Some cross-tabulations were done as part of a detailed descriptive analysis. Surprisingly, the study found that out of the total number of underemployed participants, 59.9% where White, followed by 35.8% blacks, 3.8 % Coloured, and 0.5% Asian/Indians. However, within each race group, the findings still mirrored themes that emerged from the literature (e.g., Bell and Blanchflower 2013, 2018; Branson et al. 2019), that underemployment is more prevalent among non-White workers. Specifically, within the Coloured race, 72.7% were underemployed, while within the black race, 53.3% of participants were underemployed, while only 40.8% were within the White race. The majority of underemployed participants were in the economics and management sciences (EMS), with 38.6%, followed by those in the humanities field (Human) with 18.9%, and engineering (Eng) with 12.6%. Within each study field, 1 in 10 participants that studied engineering, 7 were skills-underemployed, and 6 were within the EMS and health sciences (HS) field, followed by 5 in agriculture and natural sciences (Agri sci) and humanities.

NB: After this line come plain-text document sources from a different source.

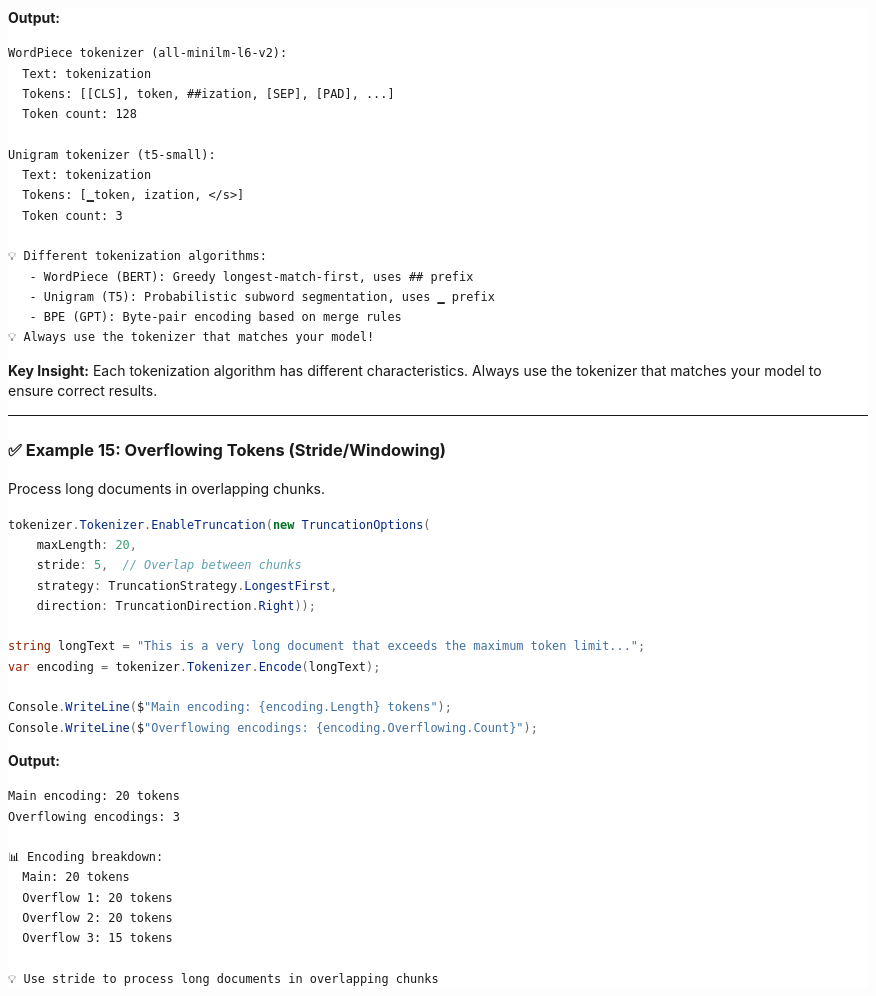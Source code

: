 
**Output:**
```
WordPiece tokenizer (all-minilm-l6-v2):
  Text: tokenization
  Tokens: [[CLS], token, ##ization, [SEP], [PAD], ...]
  Token count: 128

Unigram tokenizer (t5-small):
  Text: tokenization
  Tokens: [▁token, ization, </s>]
  Token count: 3

💡 Different tokenization algorithms:
   - WordPiece (BERT): Greedy longest-match-first, uses ## prefix
   - Unigram (T5): Probabilistic subword segmentation, uses ▁ prefix
   - BPE (GPT): Byte-pair encoding based on merge rules
💡 Always use the tokenizer that matches your model!
```

**Key Insight:** Each tokenization algorithm has different characteristics. Always use the tokenizer that matches your model to ensure correct results.

---

### ✅ Example 15: Overflowing Tokens (Stride/Windowing)

Process long documents in overlapping chunks.

```csharp
tokenizer.Tokenizer.EnableTruncation(new TruncationOptions(
    maxLength: 20,
    stride: 5,  // Overlap between chunks
    strategy: TruncationStrategy.LongestFirst,
    direction: TruncationDirection.Right));

string longText = "This is a very long document that exceeds the maximum token limit...";
var encoding = tokenizer.Tokenizer.Encode(longText);

Console.WriteLine($"Main encoding: {encoding.Length} tokens");
Console.WriteLine($"Overflowing encodings: {encoding.Overflowing.Count}");
```

**Output:**
```
Main encoding: 20 tokens
Overflowing encodings: 3

📊 Encoding breakdown:
  Main: 20 tokens
  Overflow 1: 20 tokens
  Overflow 2: 20 tokens
  Overflow 3: 15 tokens

💡 Use stride to process long documents in overlapping chunks
```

It was interesting to note that of all the participants who felt if they started over, they would change their initial courses; 56% were underemployed, which could indicate that some of the graduates were in jobs in which their fields of studies were irrelevant. Another significant finding was related to career guidance and whether it may have a relationship with underemployment status. The results showed that 63.4% of the graduates who considered themselves underemployed had not received any career guidance. What came out of literature was that many graduates did not make use of career guidance facilities during their studies (e.g., Cape Higher Education Consortium 2013). In this study, sampled graduates were asked to provide reasons, and 43.3% did not know about such services, which raised concerns about the visibility of university career centres and whether are they doing enough to attract students. Perhaps another issue could be whether regular recruitment drives are being hosted or not. Be that as it may, it could be argued that perhaps having career guidance only at the university level is too late in assisting students in selecting adequate courses, and that such services through mentorship programmes and psychometric testing must be enforced in the curriculum at the basic education level (e.g., at the start of secondary schooling). As argued by Robertson (2019, p. 2), “Where the choice of career pathway is informed by good guidance, work is more likely to be rewarding, consistent with an individual’s needs and values, and as a result more likely to be sustainable over time”.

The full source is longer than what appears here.